[[ Information provided, beginning ]]

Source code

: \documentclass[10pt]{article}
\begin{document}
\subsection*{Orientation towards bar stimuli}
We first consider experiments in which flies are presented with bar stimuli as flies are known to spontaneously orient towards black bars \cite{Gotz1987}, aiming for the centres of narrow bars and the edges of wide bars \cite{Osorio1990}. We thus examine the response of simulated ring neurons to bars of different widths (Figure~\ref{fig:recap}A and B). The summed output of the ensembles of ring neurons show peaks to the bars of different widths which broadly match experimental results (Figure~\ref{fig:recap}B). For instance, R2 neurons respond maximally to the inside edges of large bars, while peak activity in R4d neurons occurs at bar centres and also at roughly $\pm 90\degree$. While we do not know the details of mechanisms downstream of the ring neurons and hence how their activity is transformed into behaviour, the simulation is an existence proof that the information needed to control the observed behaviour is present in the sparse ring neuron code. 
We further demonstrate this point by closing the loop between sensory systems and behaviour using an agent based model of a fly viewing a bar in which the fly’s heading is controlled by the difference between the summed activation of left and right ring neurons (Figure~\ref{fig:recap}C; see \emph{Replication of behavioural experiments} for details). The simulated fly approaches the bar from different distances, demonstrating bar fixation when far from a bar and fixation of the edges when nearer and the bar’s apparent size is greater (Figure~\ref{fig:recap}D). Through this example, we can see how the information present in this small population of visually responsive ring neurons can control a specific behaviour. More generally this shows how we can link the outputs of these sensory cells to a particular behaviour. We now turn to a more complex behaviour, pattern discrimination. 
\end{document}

[[ Information provided, end ]]

**Your objective**: All of the entries should be transcribed exactly as they appear.

**Exercise response**:
Source code

: \documentclass[10pt]{article}
\begin{document}
\subsection*{Orientation towards bar stimuli}
We first consider experiments in which flies are presented with bar stimuli as flies are known to spontaneously orient towards black bars \cite{Gotz1987}, aiming for the centres of narrow bars and the edges of wide bars \cite{Osorio1990}. We thus examine the response of simulated ring neurons to bars of different widths (Figure~\ref{fig:recap}A and B). The summed output of the ensembles of ring neurons show peaks to the bars of different widths which broadly match experimental results (Figure~\ref{fig:recap}B). For instance, R2 neurons respond maximally to the inside edges of large bars, while peak activity in R4d neurons occurs at bar centres and also at roughly $\pm 90\degree$. While we do not know the details of mechanisms downstream of the ring neurons and hence how their activity is transformed into behaviour, the simulation is an existence proof that the information needed to control the observed behaviour is present in the sparse ring neuron code. 
We further demonstrate this point by closing the loop between sensory systems and behaviour using an agent based model of a fly viewing a bar in which the fly’s heading is controlled by the difference between the summed activation of left and right ring neurons (Figure~\ref{fig:recap}C; see \emph{Replication of behavioural experiments} for details). The simulated fly approaches the bar from different distances, demonstrating bar fixation when far from a bar and fixation of the edges when nearer and the bar’s apparent size is greater (Figure~\ref{fig:recap}D). Through this example, we can see how the information present in this small population of visually responsive ring neurons can control a specific behaviour. More generally this shows how we can link the outputs of these sensory cells to a particular behaviour. We now turn to a more complex behaviour, pattern discrimination. 
\end{document}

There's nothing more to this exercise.